Talks are underway among members of the Gulf Cooperation Council (GCC) –Bahrain, Kuwait, Oman, Qatar, Saudi Arabia and United Arab Emirates – to establish a joint integrated logistics company.

Although a feasibility study is currently underway, according to reports, each country will have equal share in the company which is expected to begin operations by the third quarter of 2014. This logistics company will be based on a public-private partnership (PPP) model and will have offices in each of the member countries. It will focus on road transport, customs clearance, visa issuance and insurance and rail services may also be included once the GCC rail network begins tentatively set for 2017.
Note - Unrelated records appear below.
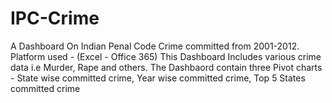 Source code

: # IPC-Crime
A Dashboard On Indian Penal Code Crime committed from 2001-2012. Platform used - (Excel - Office 365) 
This Dashboard Includes various crime data i.e Murder, Rape and others.
The Dashbaord contain three Pivot charts - State wise committed crime, Year wise committed crime, Top 5 States committed crime
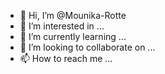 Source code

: - 👋 Hi, I’m @Mounika-Rotte
- 👀 I’m interested in ...
- 🌱 I’m currently learning ...
- 💞️ I’m looking to collaborate on ...
- 📫 How to reach me ...

<!---
Mounika-Rotte/Mounika-Rotte is a ✨ special ✨ repository because its `README.md` (this file) appears on your GitHub profile.
You can click the Preview link to take a look at your changes.
--->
According to an article published in October, the proposed company would regulate the activities of companies and institutions involved in the GCC transportation sector. The secretary-general of the GCC’s federation of chambers noted that the proposed company would not compete with other logistics companies operating in the region but instead will determine how to remove obstacles. According to the secretary-general, “Investors in the transport sector need to address obstacles such as slow customs procedures, delays of trucks at border crossings and lack of standardized sampling and inspection arrangements. There is also inadequate technology in loading and unloading operations, poor infrastructure, high transport costs and the absence of services staff on a 24-hour basis at border points.”

Indeed, according to a recent survey conducted by Barloworld Logistics, respondents indicated that they face several constraints in expanding operations in the Middle East among which includes inconsistent cross-border trade rules within the region. Another concern is constant changes in government rules and regulations.

By creating such an entity focusing on the six member countries, it is quite possible that these issues and perhaps others may be resolved. However, questions such as fees, processes, standards, regulations and so on will need to be agreed upon. As such, there are more questions than answers at this point as discussions continue and the completion date of the feasibility study has not yet been made public.

Perhaps this may result in a consolidation in the fragmented domestic road freight market? Perhaps it may increase investments by international logistics providers? Implications for logistics providers also remain unknown. However, interest in the region is high as companies continue to invest and expand their operations within the region. For example, TNT Express recently announced that it had begun construction of its new road and air hub at Dammam’s King Fahd International Airport (KFIA) in Saudi Arabia. According to the company, the new facility, will enter service by January 2015 and will provide for customs clearance efficiency and speed.